日本・ベルギー・英国 喫茶モエ営業中
Brugge Style
beef wellington
昨日の日曜日は英国も父の日だった。
ちなみにベルギーは先週末だった。
娘がとても英国っぽいメイン、ビーフ・ウェリントン(ゴードン・ラムゼイのレシピ。牛肉のマスタード、生ハム、マッシュルーム、パイ包み)と、フランス/ベルギーっぽいデザート、ブラジリアン(カスタードと生クリーム、ブラジリアン・ナッツのパイ。夫の子供時代の好物)を作って、ブカレスト出張から帰宅した父親をいたわった。

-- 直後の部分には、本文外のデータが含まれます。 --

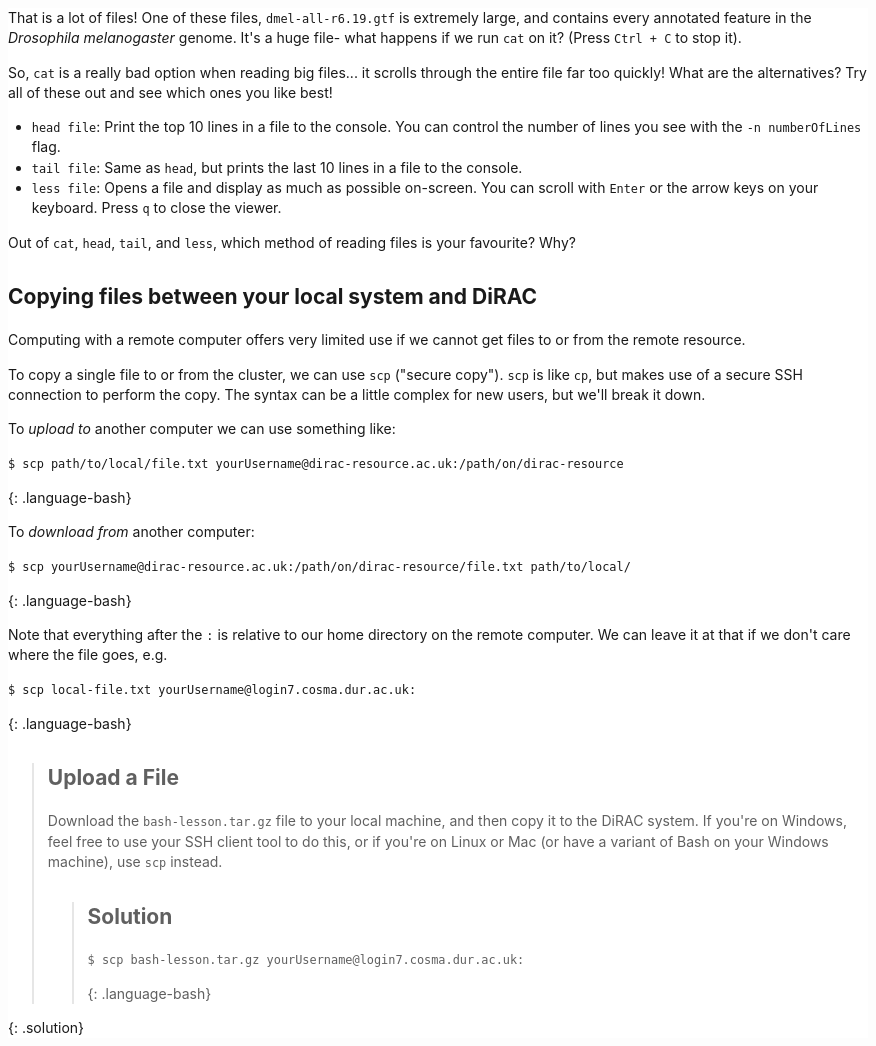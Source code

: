 That is a lot of files! One of these files, `dmel-all-r6.19.gtf` is extremely
large, and contains every annotated feature in the *Drosophila melanogaster*
genome. It's a huge file- what happens if we run `cat` on it? (Press `Ctrl + C`
to stop it).

So, `cat` is a really bad option when reading big files... it scrolls through
the entire file far too quickly! What are the alternatives? Try all of these
out and see which ones you like best!

- `head file`: Print the top 10 lines in a file to the console. You can control
  the number of lines you see with the `-n numberOfLines` flag.
- `tail file`: Same as `head`, but prints the last 10 lines in a file to the
  console.
- `less file`: Opens a file and display as much as possible on-screen. You can
  scroll with `Enter` or the arrow keys on your keyboard. Press `q` to close
  the viewer.

Out of `cat`, `head`, `tail`, and `less`, which method of reading files is your
favourite? Why?


## Copying files between your local system and DiRAC

Computing with a remote computer offers very limited use if we cannot get files
to or from the remote resource.

To copy a single file to or from the cluster, we can use `scp` ("secure copy"). `scp` is like `cp`, but makes use of a secure SSH connection to perform the copy. The syntax can be a little complex for new users, but we'll break it down.

To *upload to* another computer we can use something like:

```
$ scp path/to/local/file.txt yourUsername@dirac-resource.ac.uk:/path/on/dirac-resource
```
{: .language-bash}

To *download from* another computer:

```
$ scp yourUsername@dirac-resource.ac.uk:/path/on/dirac-resource/file.txt path/to/local/
```
{: .language-bash}

Note that everything after the `:` is relative to our home directory on the
remote computer. We can leave it at that if we don't care where the file goes, e.g.

```
$ scp local-file.txt yourUsername@login7.cosma.dur.ac.uk:
```
{: .language-bash}

> ## Upload a File
>
> Download the `bash-lesson.tar.gz` file to your local machine, and then copy it to the DiRAC system.
> If you're on Windows, feel free to use your SSH client tool to do this, or if you're on Linux or Mac (or have a variant of Bash on your Windows machine), use `scp` instead.
>
> > ## Solution
> >
> > ```
> > $ scp bash-lesson.tar.gz yourUsername@login7.cosma.dur.ac.uk:
> > ```
> > {: .language-bash}
> 
{: .solution}
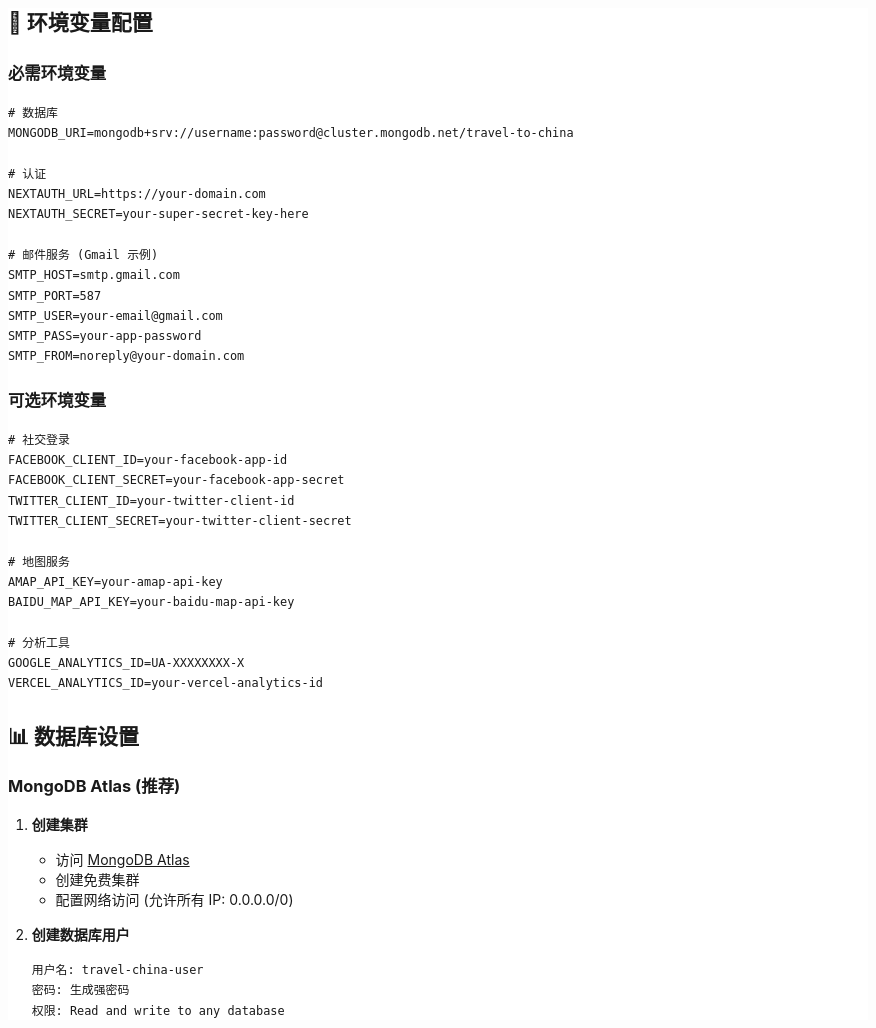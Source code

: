 ## 🔧 环境变量配置

### 必需环境变量
```env
# 数据库
MONGODB_URI=mongodb+srv://username:password@cluster.mongodb.net/travel-to-china

# 认证
NEXTAUTH_URL=https://your-domain.com
NEXTAUTH_SECRET=your-super-secret-key-here

# 邮件服务 (Gmail 示例)
SMTP_HOST=smtp.gmail.com
SMTP_PORT=587
SMTP_USER=your-email@gmail.com
SMTP_PASS=your-app-password
SMTP_FROM=noreply@your-domain.com
```

### 可选环境变量
```env
# 社交登录
FACEBOOK_CLIENT_ID=your-facebook-app-id
FACEBOOK_CLIENT_SECRET=your-facebook-app-secret
TWITTER_CLIENT_ID=your-twitter-client-id
TWITTER_CLIENT_SECRET=your-twitter-client-secret

# 地图服务
AMAP_API_KEY=your-amap-api-key
BAIDU_MAP_API_KEY=your-baidu-map-api-key

# 分析工具
GOOGLE_ANALYTICS_ID=UA-XXXXXXXX-X
VERCEL_ANALYTICS_ID=your-vercel-analytics-id
```

## 📊 数据库设置

### MongoDB Atlas (推荐)
1. **创建集群**
   - 访问 [MongoDB Atlas](https://www.mongodb.com/cloud/atlas)
   - 创建免费集群
   - 配置网络访问 (允许所有 IP: 0.0.0.0/0)

2. **创建数据库用户**
   ```
   用户名: travel-china-user
   密码: 生成强密码
   权限: Read and write to any database
   ```
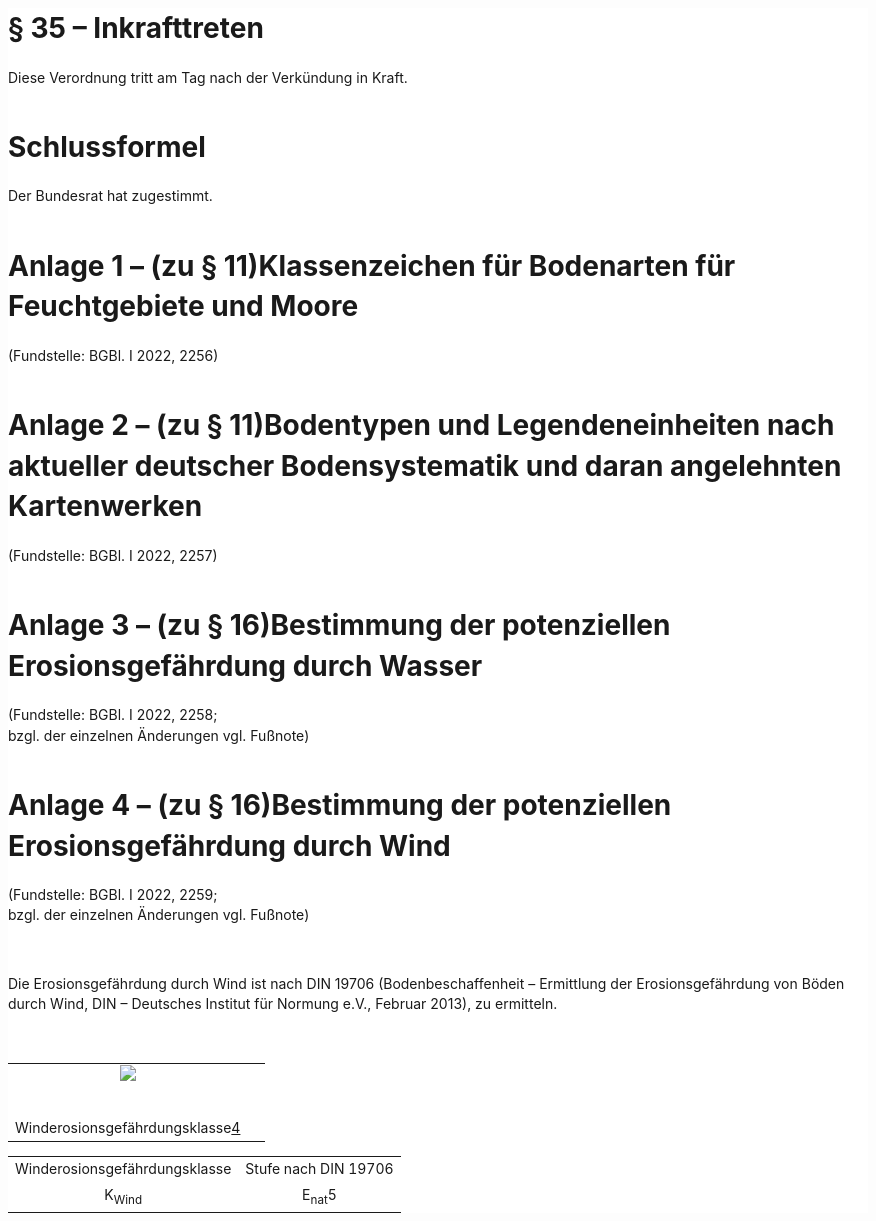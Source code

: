 # § 35 – Inkrafttreten

Diese Verordnung tritt am Tag nach der Verkündung in Kraft.

# Schlussformel

Der Bundesrat hat zugestimmt.

# Anlage 1 – (zu § 11)Klassenzeichen für Bodenarten für Feuchtgebiete und Moore

(Fundstelle: BGBl. I 2022, 2256)

# Anlage 2 – (zu § 11)Bodentypen und Legendeneinheiten nach aktueller deutscher Bodensystematik und daran angelehnten Kartenwerken

(Fundstelle: BGBl. I 2022, 2257)

# Anlage 3 – (zu § 16)Bestimmung der potenziellen Erosionsgefährdung durch Wasser

(Fundstelle: BGBl. I 2022, 2258;  
bzgl. der einzelnen Änderungen vgl. Fußnote)

# Anlage 4 – (zu § 16)Bestimmung der potenziellen Erosionsgefährdung durch Wind

(Fundstelle: BGBl. I 2022, 2259;  
bzgl. der einzelnen Änderungen vgl. Fußnote)

 

Die Erosionsgefährdung durch Wind ist nach DIN 19706 (Bodenbeschaffenheit – Ermittlung der Erosionsgefährdung von Böden durch Wind, DIN – Deutsches Institut für Normung e.V., Februar 2013), zu ermitteln.

 

|                                                                                                                  |     |
|:----------------------------------------------------------------------------------------------------------------:|:---:|
|                                ![](https://www.gesetze-im-internet.de/normengrafiken/bgbl1_2022/j2244-1_0010.jpg)                                |     |
|                                                                                                                  |     |
| Winderosionsgefährdungsklasse<span id="FnR.F824237_04"></span><a href="#F824237_04" class="FnR">4</a></sup> |     |

|                               |                      |
|:-----------------------------:|:--------------------:|
| Winderosionsgefährdungsklasse | Stufe nach DIN 19706 |
|       K<sub>Wind</sub>        |   E<sub>nat</sub>5   |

夏日で、キッチンではちょっと動くと汗が吹き出るほど暑く、パイ生地の扱いが難しかったようだが、なかなかうまくでき、日頃料理担当のわたしは驚いた。
彼女は「インストラクションに従うのは得意」なのだそうだ。
そうそう、独創性は子供時代に置いてきたよね...
わたしのせいかもしれない。
だから昨日も「メインもデザートも”パイ”というのはコースの組み立て的によくない」と口出ししそうになったのをやめておいた。
ビーフ・ウェリントンは英国料理の割に材料破壊的ではなく、繊細でバランスのとれた味...しかも簡単。
ゴードン・ラムゼイ、うるさいだけの男かと思っていたが見直したぞ。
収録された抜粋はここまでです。